**Extracted records**.
-*-*-
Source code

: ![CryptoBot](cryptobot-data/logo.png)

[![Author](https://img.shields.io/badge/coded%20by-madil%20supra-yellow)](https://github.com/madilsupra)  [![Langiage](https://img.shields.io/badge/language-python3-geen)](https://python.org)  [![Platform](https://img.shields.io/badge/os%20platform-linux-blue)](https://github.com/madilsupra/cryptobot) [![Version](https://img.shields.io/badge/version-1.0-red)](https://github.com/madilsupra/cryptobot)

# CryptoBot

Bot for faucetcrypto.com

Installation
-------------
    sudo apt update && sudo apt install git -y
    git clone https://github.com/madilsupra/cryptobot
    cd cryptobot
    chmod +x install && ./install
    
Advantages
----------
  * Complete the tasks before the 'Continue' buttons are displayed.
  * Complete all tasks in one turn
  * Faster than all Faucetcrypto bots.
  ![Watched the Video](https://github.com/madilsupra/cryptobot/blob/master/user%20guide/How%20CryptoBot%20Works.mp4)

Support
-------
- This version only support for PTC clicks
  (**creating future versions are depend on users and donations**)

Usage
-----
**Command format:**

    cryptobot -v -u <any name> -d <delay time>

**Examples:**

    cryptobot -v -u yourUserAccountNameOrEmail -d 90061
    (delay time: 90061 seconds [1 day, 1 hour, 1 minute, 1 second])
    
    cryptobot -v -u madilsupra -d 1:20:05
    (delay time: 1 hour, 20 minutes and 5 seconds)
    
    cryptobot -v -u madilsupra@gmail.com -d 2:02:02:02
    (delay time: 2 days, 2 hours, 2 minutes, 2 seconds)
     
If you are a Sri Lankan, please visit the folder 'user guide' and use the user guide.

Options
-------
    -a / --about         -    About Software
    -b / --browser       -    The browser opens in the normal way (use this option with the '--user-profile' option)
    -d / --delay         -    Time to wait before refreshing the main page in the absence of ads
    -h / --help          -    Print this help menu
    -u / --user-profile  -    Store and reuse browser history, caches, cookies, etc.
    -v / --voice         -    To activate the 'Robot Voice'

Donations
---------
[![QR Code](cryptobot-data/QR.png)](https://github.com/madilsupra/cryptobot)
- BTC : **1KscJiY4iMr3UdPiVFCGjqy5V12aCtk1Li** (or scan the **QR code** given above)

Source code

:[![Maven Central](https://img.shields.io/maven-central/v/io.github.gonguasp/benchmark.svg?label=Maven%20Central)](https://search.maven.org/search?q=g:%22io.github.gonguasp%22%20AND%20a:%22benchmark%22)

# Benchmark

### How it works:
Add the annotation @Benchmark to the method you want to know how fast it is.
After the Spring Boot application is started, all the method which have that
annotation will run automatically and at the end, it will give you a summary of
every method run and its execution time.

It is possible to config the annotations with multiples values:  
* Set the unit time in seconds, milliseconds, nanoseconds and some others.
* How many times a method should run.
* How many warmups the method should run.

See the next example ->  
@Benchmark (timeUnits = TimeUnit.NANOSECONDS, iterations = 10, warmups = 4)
-*-*-
**Brief**. What's wanted here is every record, retyped exactly as shown above.

**Expected answer**.
Source code

: ![CryptoBot](cryptobot-data/logo.png)

[![Author](https://img.shields.io/badge/coded%20by-madil%20supra-yellow)](https://github.com/madilsupra)  [![Langiage](https://img.shields.io/badge/language-python3-geen)](https://python.org)  [![Platform](https://img.shields.io/badge/os%20platform-linux-blue)](https://github.com/madilsupra/cryptobot) [![Version](https://img.shields.io/badge/version-1.0-red)](https://github.com/madilsupra/cryptobot)

# CryptoBot

Bot for faucetcrypto.com

Installation
-------------
    sudo apt update && sudo apt install git -y
    git clone https://github.com/madilsupra/cryptobot
    cd cryptobot
    chmod +x install && ./install
    
Advantages
----------
  * Complete the tasks before the 'Continue' buttons are displayed.
  * Complete all tasks in one turn
  * Faster than all Faucetcrypto bots.
  ![Watched the Video](https://github.com/madilsupra/cryptobot/blob/master/user%20guide/How%20CryptoBot%20Works.mp4)

Support
-------
- This version only support for PTC clicks
  (**creating future versions are depend on users and donations**)

Usage
-----
**Command format:**

    cryptobot -v -u <any name> -d <delay time>

**Examples:**

    cryptobot -v -u yourUserAccountNameOrEmail -d 90061
    (delay time: 90061 seconds [1 day, 1 hour, 1 minute, 1 second])
    
    cryptobot -v -u madilsupra -d 1:20:05
    (delay time: 1 hour, 20 minutes and 5 seconds)
    
    cryptobot -v -u madilsupra@gmail.com -d 2:02:02:02
    (delay time: 2 days, 2 hours, 2 minutes, 2 seconds)
     
If you are a Sri Lankan, please visit the folder 'user guide' and use the user guide.

Options
-------
    -a / --about         -    About Software
    -b / --browser       -    The browser opens in the normal way (use this option with the '--user-profile' option)
    -d / --delay         -    Time to wait before refreshing the main page in the absence of ads
    -h / --help          -    Print this help menu
    -u / --user-profile  -    Store and reuse browser history, caches, cookies, etc.
    -v / --voice         -    To activate the 'Robot Voice'

Donations
---------
[![QR Code](cryptobot-data/QR.png)](https://github.com/madilsupra/cryptobot)
- BTC : **1KscJiY4iMr3UdPiVFCGjqy5V12aCtk1Li** (or scan the **QR code** given above)

Source code

:[![Maven Central](https://img.shields.io/maven-central/v/io.github.gonguasp/benchmark.svg?label=Maven%20Central)](https://search.maven.org/search?q=g:%22io.github.gonguasp%22%20AND%20a:%22benchmark%22)

# Benchmark

### How it works:
Add the annotation @Benchmark to the method you want to know how fast it is.
After the Spring Boot application is started, all the method which have that
annotation will run automatically and at the end, it will give you a summary of
every method run and its execution time.

It is possible to config the annotations with multiples values:  
* Set the unit time in seconds, milliseconds, nanoseconds and some others.
* How many times a method should run.
* How many warmups the method should run.

See the next example ->  
@Benchmark (timeUnits = TimeUnit.NANOSECONDS, iterations = 10, warmups = 4)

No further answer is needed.